After second wave, has India upgraded its health system for next the big challenge? | Healthcare in India | Scoop.it

The sudden second wave in the country left the government and the citizens in a fix. But ever since the second wave hit, the country has been constantly upgrading its healthcare system so that it can stand up to any challenge that comes next. Read on to know how India worked on its healthcare system.

 

India’s April Covid hell brought immense agony. Close to 20% of all official deaths reported in India due to Covid-19, occurred over the four weeks of April. May brought dismay. While it’s a best-kept secret that the deaths were not being fully counted, the officially declared toll was 83,135.

 

India’s “oxy-panic and distress made global headlines. The manic scramble for oxygen landed in courts, which told the central government “You can put your head in the sand like an ostrich, we will not."

The distress created anger, which like a tsunami, dwarfed the Modi government's popular mandate of 2019. Aware the second surge had eroded the governement's political equity and a third could entail political calamity, the government prepared to battle the mutating pandemic and hostile opposition awaiting a political opportunity

CHALLENGES BROUGHT CHANGE

Did India change after the first two waves of the pandemic? Has adversity shaken off the seven decades of apathy towards building public health infrastructure?

 

Through a series of review meetings starting March, Prime Minister Narendra Modi started a status check of decisions taken on availability of oxygen, ventilators, oxygen plants and other essentials since March 2020.

 

ADVERSITY BROUGHT REMEDY

The centre had started planning, ramping up the infrastructure in March-April 2020. Shortage of medical equipment like ventilators and cylinders was identified. Three companies were short listed to manufacture India-specific ventilators.

 

Cut to 2021, the total number of ventilators is up to 57,557 from 16,644.

 

Bulk of funds for this came from the PMCares fund, criticised by the opposition.

 

OXYGEN AVAILABILITY & PREPAREDNESS

As cylinders need refilling and facilities that can produce large amounts of Liquor Medical Oxygen were located in remote regions, the Centre keen to reduce the transportation time and upgrade availability, focused on creating local large, medium and micro-oxygen generation hubs.

 

OXYGEN GENERATION PLANTS

One of the key focus area for quick availability of oxygen in case of a crisis are PSA (Pressure Swing Adsorption) plants.

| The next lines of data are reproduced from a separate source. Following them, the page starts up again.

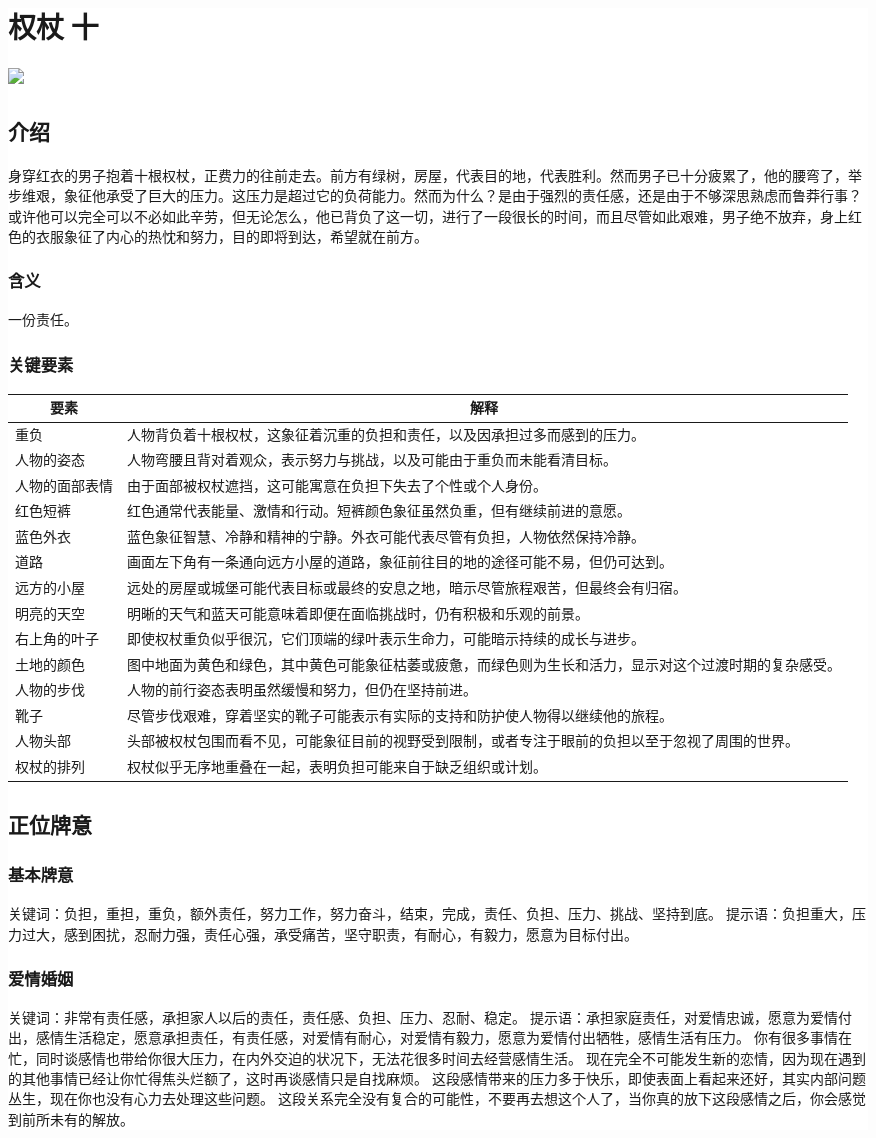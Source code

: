 # 权杖 十

![](https://p.aoe.top/cdn/tarot/images/w10.webp)

## 介绍

身穿红衣的男子抱着十根权杖，正费力的往前走去。前方有绿树，房屋，代表目的地，代表胜利。然而男子已十分疲累了，他的腰弯了，举步维艰，象征他承受了巨大的压力。这压力是超过它的负荷能力。然而为什么？是由于强烈的责任感，还是由于不够深思熟虑而鲁莽行事？或许他可以完全可以不必如此辛劳，但无论怎么，他已背负了这一切，进行了一段很长的时间，而且尽管如此艰难，男子绝不放弃，身上红色的衣服象征了内心的热忱和努力，目的即将到达，希望就在前方。

### 含义
一份责任。

### 关键要素
| 要素           | 解释                                                                                                   |
| -------------- | ------------------------------------------------------------------------------------------------------ |
| 重负           | 人物背负着十根权杖，这象征着沉重的负担和责任，以及因承担过多而感到的压力。                             |
| 人物的姿态     | 人物弯腰且背对着观众，表示努力与挑战，以及可能由于重负而未能看清目标。                                 |
| 人物的面部表情 | 由于面部被权杖遮挡，这可能寓意在负担下失去了个性或个人身份。                                           |
| 红色短裤       | 红色通常代表能量、激情和行动。短裤颜色象征虽然负重，但有继续前进的意愿。                               |
| 蓝色外衣       | 蓝色象征智慧、冷静和精神的宁静。外衣可能代表尽管有负担，人物依然保持冷静。                             |
| 道路           | 画面左下角有一条通向远方小屋的道路，象征前往目的地的途径可能不易，但仍可达到。                         |
| 远方的小屋     | 远处的房屋或城堡可能代表目标或最终的安息之地，暗示尽管旅程艰苦，但最终会有归宿。                       |
| 明亮的天空     | 明晰的天气和蓝天可能意味着即便在面临挑战时，仍有积极和乐观的前景。                                     |
| 右上角的叶子   | 即使权杖重负似乎很沉，它们顶端的绿叶表示生命力，可能暗示持续的成长与进步。                             |
| 土地的颜色     | 图中地面为黄色和绿色，其中黄色可能象征枯萎或疲惫，而绿色则为生长和活力，显示对这个过渡时期的复杂感受。 |
| 人物的步伐     | 人物的前行姿态表明虽然缓慢和努力，但仍在坚持前进。                                                     |
| 靴子           | 尽管步伐艰难，穿着坚实的靴子可能表示有实际的支持和防护使人物得以继续他的旅程。                         |
| 人物头部       | 头部被权杖包围而看不见，可能象征目前的视野受到限制，或者专注于眼前的负担以至于忽视了周围的世界。       |
| 权杖的排列     | 权杖似乎无序地重叠在一起，表明负担可能来自于缺乏组织或计划。                                           |


## 正位牌意

### 基本牌意
关键词：负担，重担，重负，额外责任，努力工作，努力奋斗，结束，完成，责任、负担、压力、挑战、坚持到底。
提示语：负担重大，压力过大，感到困扰，忍耐力强，责任心强，承受痛苦，坚守职责，有耐心，有毅力，愿意为目标付出。

### 爱情婚姻
关键词：非常有责任感，承担家人以后的责任，责任感、负担、压力、忍耐、稳定。
提示语：承担家庭责任，对爱情忠诚，愿意为爱情付出，感情生活稳定，愿意承担责任，有责任感，对爱情有耐心，对爱情有毅力，愿意为爱情付出牺牲，感情生活有压力。
你有很多事情在忙，同时谈感情也带给你很大压力，在内外交迫的状况下，无法花很多时间去经营感情生活。
现在完全不可能发生新的恋情，因为现在遇到的其他事情已经让你忙得焦头烂额了，这时再谈感情只是自找麻烦。
这段感情带来的压力多于快乐，即使表面上看起来还好，其实内部问题丛生，现在你也没有心力去处理这些问题。
这段关系完全没有复合的可能性，不要再去想这个人了，当你真的放下这段感情之后，你会感觉到前所未有的解放。
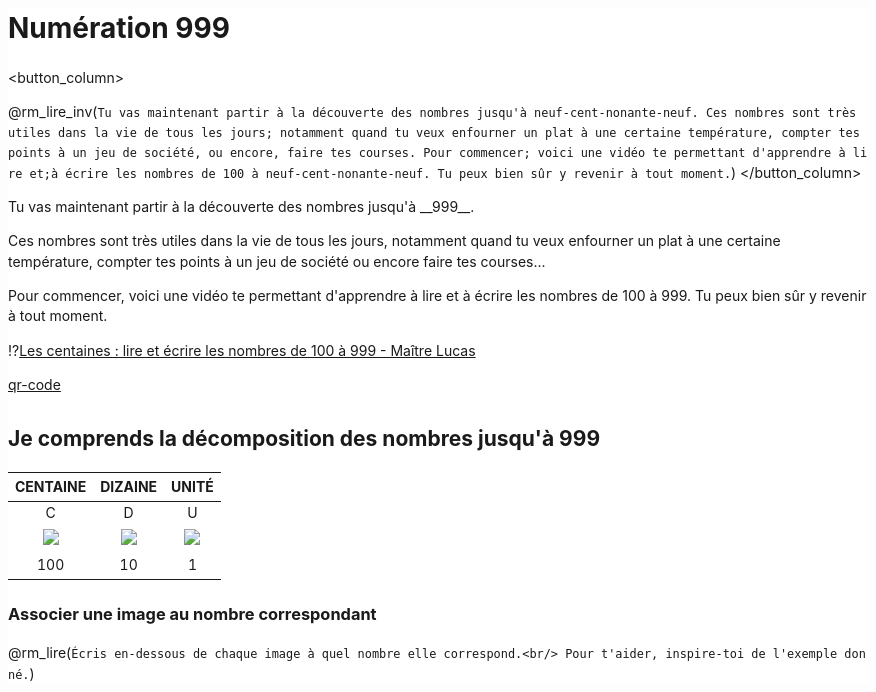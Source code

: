 

# Numération 999

<div>
<columns>

<button_column>

@rm_lire_inv(`Tu vas maintenant partir à la découverte des nombres jusqu'à neuf-cent-nonante-neuf. Ces nombres sont très utiles dans la vie de tous les jours; notamment quand tu veux enfourner un plat à une certaine température, compter tes points à un jeu de société, ou encore, faire tes courses. Pour commencer; voici une vidéo te permettant d'apprendre à lire et;à écrire les nombres de 100 à neuf-cent-nonante-neuf. Tu peux bien sûr y revenir à tout moment.`)
</button_column>

<column>
Tu vas maintenant partir à la découverte des nombres jusqu'à __999__.

Ces nombres sont très utiles dans la vie de tous les jours, notamment quand tu veux enfourner un plat à une certaine température, compter tes points à un jeu de société ou encore faire tes courses...

Pour commencer, voici une vidéo te permettant d'apprendre à lire et à écrire les nombres de 100 à 999. Tu peux bien sûr y revenir à tout moment.
</column>

</columns>

!?[Les centaines : lire et écrire les nombres de 100 à 999 - Maître Lucas](https://youtu.be/AZLmIP48Xho?feature=shared)


[qr-code](https://youtu.be/AZLmIP48Xho?feature=shared) 

</div>

## Je comprends la décomposition des nombres jusqu'à 999

<exercice>

|CENTAINE | DIZAINE | UNITÉ |
| :------: | :------: | :------: |
| <db>C</db> | <dv>D</dv> | <dj>U</dj> |
| ![](https://cours.relaxmaths.be/images/numeration/100.svg)     |  ![](https://cours.relaxmaths.be/images/numeration/10.svg)   |     ![](https://cours.relaxmaths.be/images/numeration/1.svg) |
| 100 | 10 | 1 |
</exercice>

### Associer une image au nombre correspondant


@rm_lire(`Écris en-dessous de chaque image à quel nombre elle correspond.<br/> Pour t'aider, inspire-toi de l'exemple donné.`)

<exercice>
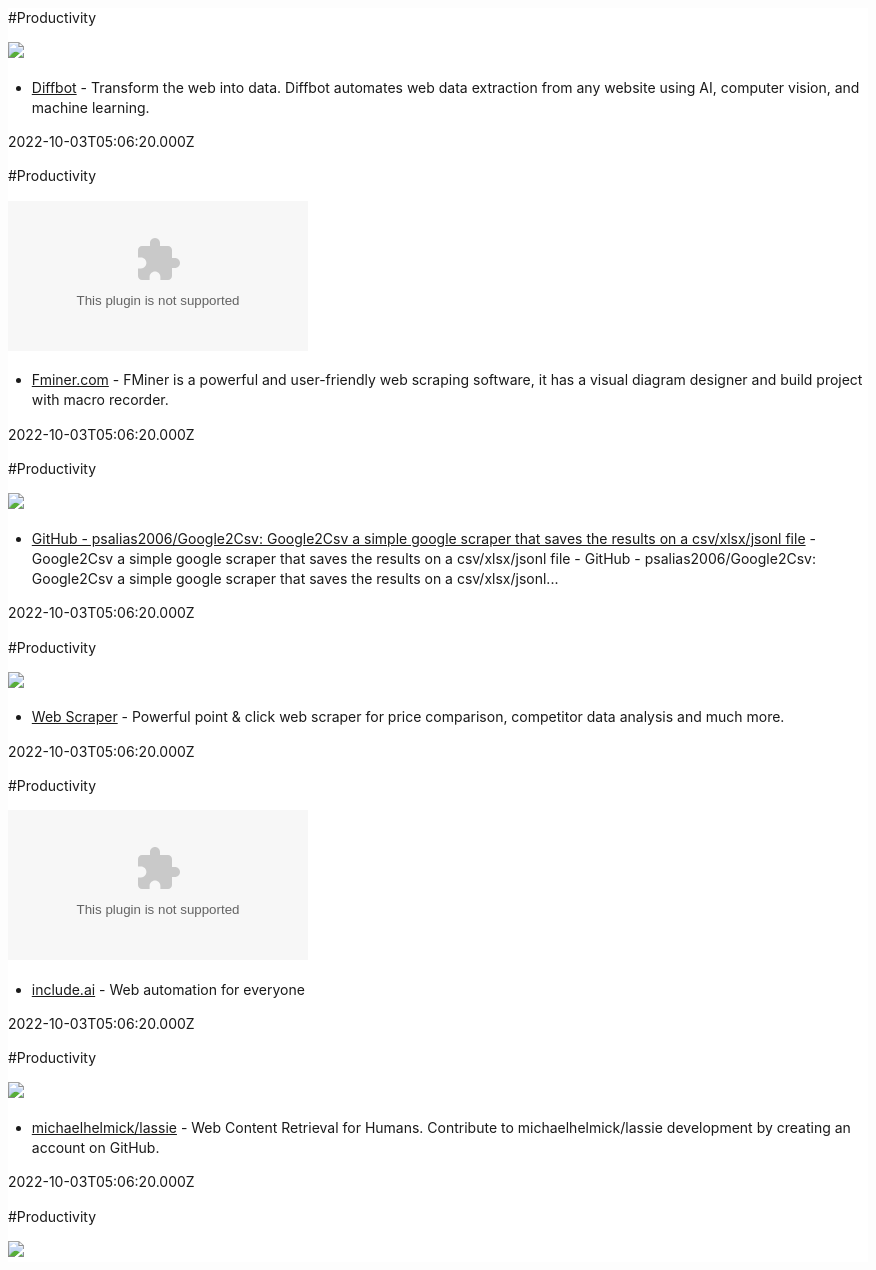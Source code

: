 #Productivity

![](https://www.diffbot.com/assets/img/og-image.jpg)

- [Diffbot](https://www.diffbot.com) - Transform the web into data. Diffbot automates web data extraction from any website using AI, computer vision, and machine learning.

2022-10-03T05:06:20.000Z

#Productivity

![](https://rdl.ink/render/https%3A%2F%2Fwww.fminer.com)

- [Fminer.com](https://www.fminer.com) - FMiner is a powerful and user-friendly web scraping software, it has a visual diagram designer and build project with macro recorder.

2022-10-03T05:06:20.000Z

#Productivity

![](https://opengraph.githubassets.com/34466307ee5301de1acde256e4bc164d08abb288da34ce228b59568f659961b1/psalias2006/Google2Csv)

- [GitHub - psalias2006/Google2Csv: Google2Csv a simple google scraper that saves the results on a csv/xlsx/jsonl file](https://github.com/psalias2006/Google2Csv) - Google2Csv a simple google scraper that saves the results on a  csv/xlsx/jsonl file - GitHub - psalias2006/Google2Csv: Google2Csv a simple google scraper that saves the results on a  csv/xlsx/jsonl...

2022-10-03T05:06:20.000Z

#Productivity

![](https://rdl.ink/render/https%3A%2F%2Fwww.heliumscraper.com%2Fen%2Findex.php%3Fp%3Dhome)

- [Web Scraper](https://www.heliumscraper.com/en/index.php?p=home) - Powerful point & click web scraper for price comparison, competitor data analysis and much more.

2022-10-03T05:06:20.000Z

#Productivity

![](https://rdl.ink/render/https%3A%2F%2Fwww.include.ai)

- [include.ai](https://www.include.ai) - Web automation for everyone

2022-10-03T05:06:20.000Z

#Productivity

![](https://opengraph.githubassets.com/2e630502d28d0a1e6a7ea4117018010a82c2bade894a27e85411289d27e1074c/michaelhelmick/lassie)

- [michaelhelmick/lassie](https://github.com/michaelhelmick/lassie) - Web Content Retrieval for Humans. Contribute to michaelhelmick/lassie development by creating an account on GitHub.

2022-10-03T05:06:20.000Z

#Productivity

![](https://opengraph.githubassets.com/f5dc82f885792f4839dc9b6a6cd7fac9a8a81b908356cc14dd58957439a739f0/MechanicalSoup/MechanicalSoup)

The plants are being established in hospitals to enable them to become self-sufficient in generation of Oxygen. Under PM Cares, 162 PSA plants were sanctioned in 2020, out of which 77 are up and running and the rest will be on stream by July ’21.

An additional 1,051 PSA Plants sanctioned under PM Cares Fund in March & April 21 are being procured through DRDO and CSIR and will be installed in the next three months in phases.

This means by September, there will be over 1,200 oxygen plants up and running with the public health facilities.

 

CRYOGENIC TANKERS

To future-proof the public health system against a feared third wave, the government went in for capacity enhancement of Cryogenic tankers.

 

LIQUID MEDICAL OXYGEN AVAILABILITY

To ramp up oxygen supply for future production of Liquid Medical Oxygen (LMO), manufacturing was ramped up by more than 10 times from a paltry 900 MT/day in pre-Covid times to 9,300+ MT/day (as on 17th May 2021). At the current rate of production of 9,300 MT/day, India achieved the total LMO production of 2019 over in May.